On 12/20/21 12:40 PM, Tyler Wear wrote:
New bpf helper function BPF_FUNC_skb_change_dsfield
"int bpf_skb_change_dsfield(struct sk_buff *skb, u8 mask, u8 value)".
BPF_PROG_TYPE_CGROUP_SKB typed bpf_prog which currently can
be attached to the ingress and egress path. The helper is needed
because this type of bpf_prog cannot modify the skb directly.
Used by a bpf_prog to specify DS field values on egress or
ingress.
Maybe you can expand a little bit here for your use case?
I know DS field might help but a description of your actual
use case will make adding this helper more compelling.
Signed-off-by: Tyler Wear <quic_twear@xxxxxxxxxxx>
---
include/uapi/linux/bpf.h | 9 ++++++++
net/core/filter.c | 46 ++++++++++++++++++++++++++++++++++++++++
2 files changed, 55 insertions(+)
diff --git a/include/uapi/linux/bpf.h b/include/uapi/linux/bpf.h
index 556216dc9703..742cea7dcf8c 100644
--- a/include/uapi/linux/bpf.h
+++ b/include/uapi/linux/bpf.h
@@ -3742,6 +3742,14 @@ union bpf_attr {
* Return
* The helper returns **TC_ACT_REDIRECT** on success or
* **TC_ACT_SHOT** on error.
+ *
+ * long bpf_skb_change_dsfield(struct sk_buff *skb, u8 mask, u8 value)
+ * Description
+ * Set DS field of IP header to the specified *value*. The *value*
+ * is masked with the provided *mask* when ds field is updated.
This description probably not precise. If I understand correctly, the
*mask* is used to mask the current skb iph->tos value which is then
'or'ed with *value*.
I am also debating the helper name, bpf_skb_change_dsfield vs.
bpf_skb_update_dsfield vs. bpf_skb_update_ds. Here, we are actually
doing an update instead of completely overwrite the original value.
Maybe "update" is better than "change". Maybe we can just do
"bpf_skb_update_ds"? We have an existing helper bpf_skb_ecn_set_ce
to update ecn.
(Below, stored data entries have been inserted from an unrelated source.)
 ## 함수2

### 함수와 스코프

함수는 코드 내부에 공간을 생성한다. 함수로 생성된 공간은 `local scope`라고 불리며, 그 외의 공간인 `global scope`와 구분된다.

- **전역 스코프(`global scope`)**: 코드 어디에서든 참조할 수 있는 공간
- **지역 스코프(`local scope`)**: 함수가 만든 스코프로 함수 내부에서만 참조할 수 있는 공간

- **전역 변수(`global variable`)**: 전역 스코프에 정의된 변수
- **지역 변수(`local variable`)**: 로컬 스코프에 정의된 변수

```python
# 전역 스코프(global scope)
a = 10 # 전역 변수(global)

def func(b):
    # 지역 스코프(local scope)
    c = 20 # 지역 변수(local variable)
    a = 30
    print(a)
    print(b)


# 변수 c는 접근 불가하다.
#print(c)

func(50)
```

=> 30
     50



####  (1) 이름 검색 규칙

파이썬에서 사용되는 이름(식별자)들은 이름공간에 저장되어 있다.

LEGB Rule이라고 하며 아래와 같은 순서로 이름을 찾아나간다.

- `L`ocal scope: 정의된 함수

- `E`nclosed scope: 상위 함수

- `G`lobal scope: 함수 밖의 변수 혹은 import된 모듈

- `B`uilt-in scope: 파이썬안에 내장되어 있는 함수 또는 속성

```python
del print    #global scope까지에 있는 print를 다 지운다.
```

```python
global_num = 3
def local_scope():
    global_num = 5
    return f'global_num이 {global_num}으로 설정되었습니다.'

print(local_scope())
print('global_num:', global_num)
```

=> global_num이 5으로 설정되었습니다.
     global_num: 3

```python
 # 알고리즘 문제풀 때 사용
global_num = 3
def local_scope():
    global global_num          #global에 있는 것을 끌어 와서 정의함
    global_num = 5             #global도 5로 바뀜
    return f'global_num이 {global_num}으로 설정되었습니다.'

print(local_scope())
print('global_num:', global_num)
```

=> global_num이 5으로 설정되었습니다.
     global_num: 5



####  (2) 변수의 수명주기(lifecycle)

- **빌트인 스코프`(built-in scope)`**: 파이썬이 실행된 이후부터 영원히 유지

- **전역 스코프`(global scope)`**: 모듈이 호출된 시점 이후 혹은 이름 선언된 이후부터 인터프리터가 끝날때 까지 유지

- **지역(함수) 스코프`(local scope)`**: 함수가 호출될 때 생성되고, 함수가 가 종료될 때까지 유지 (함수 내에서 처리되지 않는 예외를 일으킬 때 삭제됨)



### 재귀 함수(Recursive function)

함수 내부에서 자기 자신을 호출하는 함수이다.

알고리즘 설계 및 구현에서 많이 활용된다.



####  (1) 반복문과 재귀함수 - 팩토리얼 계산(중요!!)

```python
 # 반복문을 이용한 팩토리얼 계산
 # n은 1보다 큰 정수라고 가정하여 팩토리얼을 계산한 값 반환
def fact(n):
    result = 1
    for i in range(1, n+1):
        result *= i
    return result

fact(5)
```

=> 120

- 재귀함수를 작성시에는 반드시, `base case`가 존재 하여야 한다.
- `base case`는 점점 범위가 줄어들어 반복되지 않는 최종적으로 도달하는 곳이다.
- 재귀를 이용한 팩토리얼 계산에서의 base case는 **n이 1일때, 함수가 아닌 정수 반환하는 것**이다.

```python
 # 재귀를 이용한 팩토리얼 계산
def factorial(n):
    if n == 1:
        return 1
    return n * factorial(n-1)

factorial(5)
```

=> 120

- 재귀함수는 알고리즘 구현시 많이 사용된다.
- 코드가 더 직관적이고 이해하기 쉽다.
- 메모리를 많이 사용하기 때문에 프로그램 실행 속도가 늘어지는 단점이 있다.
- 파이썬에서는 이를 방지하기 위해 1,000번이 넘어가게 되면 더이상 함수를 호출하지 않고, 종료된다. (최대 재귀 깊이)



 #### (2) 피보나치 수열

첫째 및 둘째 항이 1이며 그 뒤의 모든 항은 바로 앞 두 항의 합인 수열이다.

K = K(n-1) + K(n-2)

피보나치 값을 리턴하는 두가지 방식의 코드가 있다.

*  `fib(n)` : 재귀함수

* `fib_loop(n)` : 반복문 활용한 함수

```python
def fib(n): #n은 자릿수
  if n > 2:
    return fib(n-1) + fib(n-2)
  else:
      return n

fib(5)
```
We don't have any helper with suffix "field".
+ * Works with IPv6 and IPv4.
+ * Return
+ * 1 if the DS field is set, 0 if it is not set.
*/
#define __BPF_FUNC_MAPPER(FN) \
FN(unspec), \
@@ -3900,6 +3908,7 @@ union bpf_attr {
FN(per_cpu_ptr), \
FN(this_cpu_ptr), \
FN(redirect_peer), \
+ FN(skb_change_dsfield), \
/* */
/* integer value in 'imm' field of BPF_CALL instruction selects which helper
diff --git a/net/core/filter.c b/net/core/filter.c
index 035d66227ae2..71ea943c8059 100644
--- a/net/core/filter.c
+++ b/net/core/filter.c
@@ -6402,6 +6402,50 @@ BPF_CALL_1(bpf_skb_ecn_set_ce, struct sk_buff *, skb)
return INET_ECN_set_ce(skb);
}
+BPF_CALL_3(bpf_skb_change_dsfield, struct sk_buff *, skb, u8, mask, u8, value)
+{
+ unsigned int iphdr_len;
+
+ switch (skb_protocol(skb, true)) {
+ case cpu_to_be16(ETH_P_IP):
+ iphdr_len = sizeof(struct iphdr);
+ break;
+ case cpu_to_be16(ETH_P_IPV6):
+ iphdr_len = sizeof(struct ipv6hdr);
+ break;
+ default:
+ return 0;
+ }
+
+ if (skb_headlen(skb) < iphdr_len)
+ return 0;
+
+ if (skb_cloned(skb) && !skb_clone_writable(skb, iphdr_len))
+ return 0;
+
+ switch (skb_protocol(skb, true)) {
+ case cpu_to_be16(ETH_P_IP):
+ ipv4_change_dsfield(ipip_hdr(skb), mask, value);
+ break;
+ case cpu_to_be16(ETH_P_IPV6):
+ ipv6_change_dsfield(ipv6_hdr(skb), mask, value);
+ break;
+ default:
+ return 0;
+ }
There are some repetition here. For example, in the above, 'default' is
not possible at all. Is it possible to remove the second 'switch'
statement with simple
if (...)
ipv4_change_dsfield(ipip_hdr(skb), mask, value);
else
ipv6_change_dsfield(ipv6_hdr(skb), mask, value);
?
+
+ return 1;
+}
+
+static const struct bpf_func_proto bpf_skb_change_dsfield_proto = {
+ .func = bpf_skb_change_dsfield,
+ .gpl_only = false,
+ .ret_type = RET_INTEGER,
+ .arg1_type = ARG_PTR_TO_CTX,
+ .arg2_type = ARG_ANYTHING,
+ .arg3_type = ARG_ANYTHING,
+};
+
bool bpf_xdp_sock_is_valid_access(int off, int size, enum bpf_access_type type,
struct bpf_insn_access_aux *info)
{
@@ -7057,6 +7101,8 @@ cg_skb_func_proto(enum bpf_func_id func_id, const struct bpf_prog *prog)
return &bpf_get_listener_sock_proto;
case BPF_FUNC_skb_ecn_set_ce:
return &bpf_skb_ecn_set_ce_proto;
+ case BPF_FUNC_skb_change_dsfield:
+ return &bpf_skb_change_dsfield_proto;
We do need a self test to exercise this helper.
#endif
default:
return sk_filter_func_proto(func_id, prog);